Start of Data listing

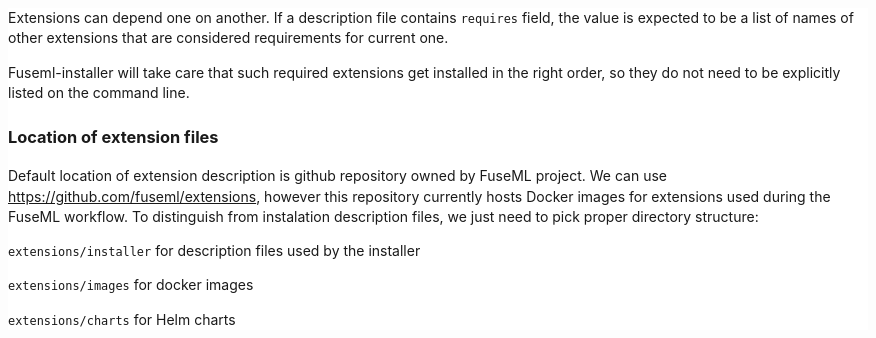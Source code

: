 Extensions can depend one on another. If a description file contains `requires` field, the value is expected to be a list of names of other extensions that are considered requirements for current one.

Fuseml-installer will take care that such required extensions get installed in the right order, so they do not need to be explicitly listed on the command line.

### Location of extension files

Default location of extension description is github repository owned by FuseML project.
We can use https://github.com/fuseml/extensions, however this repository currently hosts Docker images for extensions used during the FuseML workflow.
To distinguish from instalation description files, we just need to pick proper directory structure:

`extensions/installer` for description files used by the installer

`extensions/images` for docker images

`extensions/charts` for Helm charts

End of Data listing
Start of Data listing

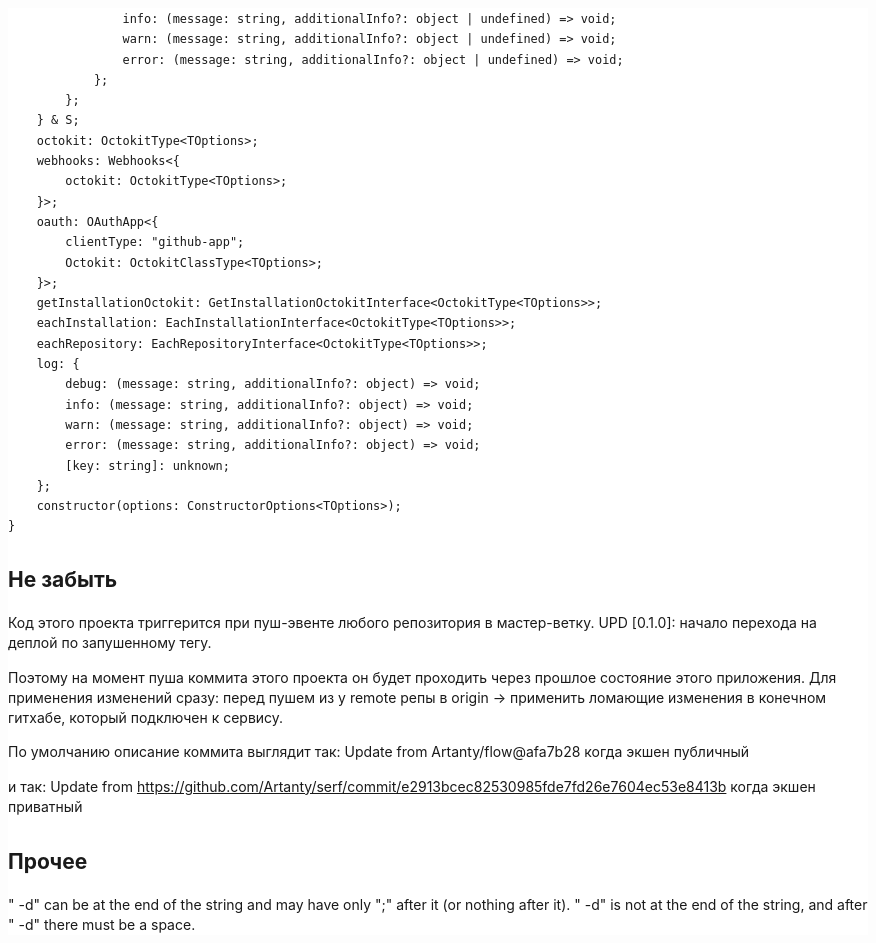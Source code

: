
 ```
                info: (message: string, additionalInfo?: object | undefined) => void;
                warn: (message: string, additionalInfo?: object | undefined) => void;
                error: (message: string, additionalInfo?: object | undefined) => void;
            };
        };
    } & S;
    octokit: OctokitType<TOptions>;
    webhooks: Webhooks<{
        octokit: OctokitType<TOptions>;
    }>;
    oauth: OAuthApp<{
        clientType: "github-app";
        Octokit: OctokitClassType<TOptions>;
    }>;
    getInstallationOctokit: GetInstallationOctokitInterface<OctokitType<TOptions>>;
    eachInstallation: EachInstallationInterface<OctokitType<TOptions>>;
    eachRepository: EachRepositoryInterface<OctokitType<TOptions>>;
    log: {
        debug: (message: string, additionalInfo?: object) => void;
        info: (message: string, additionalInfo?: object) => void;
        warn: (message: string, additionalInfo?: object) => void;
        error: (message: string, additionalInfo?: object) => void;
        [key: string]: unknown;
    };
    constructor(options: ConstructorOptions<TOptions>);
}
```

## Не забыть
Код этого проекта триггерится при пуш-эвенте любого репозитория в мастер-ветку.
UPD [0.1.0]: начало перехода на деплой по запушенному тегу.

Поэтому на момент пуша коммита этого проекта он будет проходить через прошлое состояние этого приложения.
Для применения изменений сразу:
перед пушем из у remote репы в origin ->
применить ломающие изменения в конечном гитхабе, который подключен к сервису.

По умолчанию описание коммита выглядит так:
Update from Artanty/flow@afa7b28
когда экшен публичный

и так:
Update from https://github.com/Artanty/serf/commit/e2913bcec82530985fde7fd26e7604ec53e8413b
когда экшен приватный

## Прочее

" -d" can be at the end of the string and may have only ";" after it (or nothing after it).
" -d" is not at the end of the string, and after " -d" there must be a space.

End of Data listing
Start of Data listing

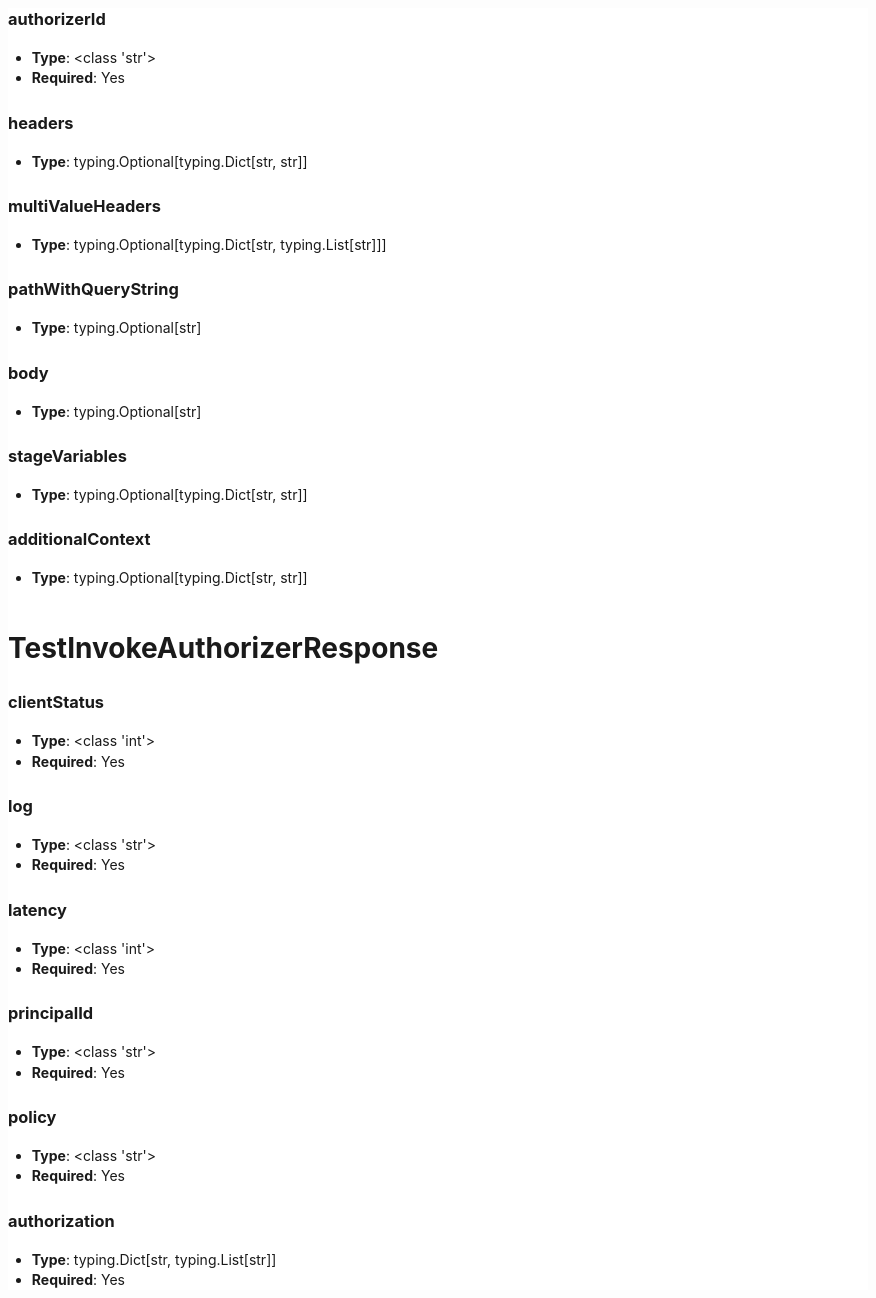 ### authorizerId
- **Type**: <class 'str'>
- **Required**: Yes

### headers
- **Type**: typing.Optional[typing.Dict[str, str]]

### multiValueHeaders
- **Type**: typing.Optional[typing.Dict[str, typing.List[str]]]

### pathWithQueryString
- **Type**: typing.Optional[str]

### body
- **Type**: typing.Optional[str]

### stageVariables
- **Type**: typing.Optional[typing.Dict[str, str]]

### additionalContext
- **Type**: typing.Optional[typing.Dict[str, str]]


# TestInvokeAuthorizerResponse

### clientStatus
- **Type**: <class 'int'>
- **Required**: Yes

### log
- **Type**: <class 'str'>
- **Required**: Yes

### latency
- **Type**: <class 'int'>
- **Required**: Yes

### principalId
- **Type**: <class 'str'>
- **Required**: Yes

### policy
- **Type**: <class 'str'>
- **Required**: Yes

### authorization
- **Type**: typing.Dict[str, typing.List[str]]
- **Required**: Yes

End of Data listing

* _Exercise prompt_
Only the lines above starting with the one with "for current one." and going through the one with "We can use https://github.com/fuseml/extensions, however" are to be copied, word for word and with both ends kept.

* _Output of the task_
: Extensions can depend one on another. If a description file contains `requires` field, the value is expected to be a list of names of other extensions that are considered requirements for current one.

Fuseml-installer will take care that such required extensions get installed in the right order, so they do not need to be explicitly listed on the command line.

### Location of extension files

Default location of extension description is github repository owned by FuseML project.
We can use https://github.com/fuseml/extensions, however this repository currently hosts Docker images for extensions used during the FuseML workflow.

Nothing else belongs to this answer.